Within the entries below, every line containing "builder" is to be copied.

*** Material to process ***

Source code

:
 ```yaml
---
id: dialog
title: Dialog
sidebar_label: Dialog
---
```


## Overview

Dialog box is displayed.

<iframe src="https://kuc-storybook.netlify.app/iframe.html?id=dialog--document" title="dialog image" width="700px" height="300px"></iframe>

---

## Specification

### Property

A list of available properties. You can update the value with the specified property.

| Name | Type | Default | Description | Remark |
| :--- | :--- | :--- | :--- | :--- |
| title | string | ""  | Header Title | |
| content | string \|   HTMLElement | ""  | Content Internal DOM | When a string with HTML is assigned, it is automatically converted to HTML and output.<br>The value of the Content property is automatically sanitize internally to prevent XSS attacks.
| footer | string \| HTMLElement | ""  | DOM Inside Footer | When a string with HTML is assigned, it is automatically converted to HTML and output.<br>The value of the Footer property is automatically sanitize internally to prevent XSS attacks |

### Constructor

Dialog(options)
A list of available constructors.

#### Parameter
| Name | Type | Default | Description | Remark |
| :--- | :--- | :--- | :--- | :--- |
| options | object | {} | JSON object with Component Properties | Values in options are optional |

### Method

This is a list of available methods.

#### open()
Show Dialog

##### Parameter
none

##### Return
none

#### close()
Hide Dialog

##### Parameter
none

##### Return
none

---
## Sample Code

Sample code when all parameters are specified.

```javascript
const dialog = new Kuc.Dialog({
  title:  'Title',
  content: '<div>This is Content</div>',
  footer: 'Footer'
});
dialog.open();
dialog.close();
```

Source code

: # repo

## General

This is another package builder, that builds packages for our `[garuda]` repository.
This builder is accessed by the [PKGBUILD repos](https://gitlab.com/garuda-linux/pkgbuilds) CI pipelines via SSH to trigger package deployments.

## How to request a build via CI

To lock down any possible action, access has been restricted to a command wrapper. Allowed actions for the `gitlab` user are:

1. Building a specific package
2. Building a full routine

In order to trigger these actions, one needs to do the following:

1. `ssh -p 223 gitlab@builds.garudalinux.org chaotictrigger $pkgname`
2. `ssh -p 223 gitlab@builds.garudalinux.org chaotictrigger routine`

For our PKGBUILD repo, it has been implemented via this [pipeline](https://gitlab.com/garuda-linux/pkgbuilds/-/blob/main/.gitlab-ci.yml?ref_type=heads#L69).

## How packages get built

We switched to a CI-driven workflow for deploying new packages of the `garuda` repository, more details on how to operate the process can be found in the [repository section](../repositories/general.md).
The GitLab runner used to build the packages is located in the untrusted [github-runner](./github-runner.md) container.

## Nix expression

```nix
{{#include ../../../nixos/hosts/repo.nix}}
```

*** End of Material to process ***

Written reply:
This is another package builder, that builds packages for our `[garuda]` repository.
This builder is accessed by the [PKGBUILD repos](https://gitlab.com/garuda-linux/pkgbuilds) CI pipelines via SSH to trigger package deployments.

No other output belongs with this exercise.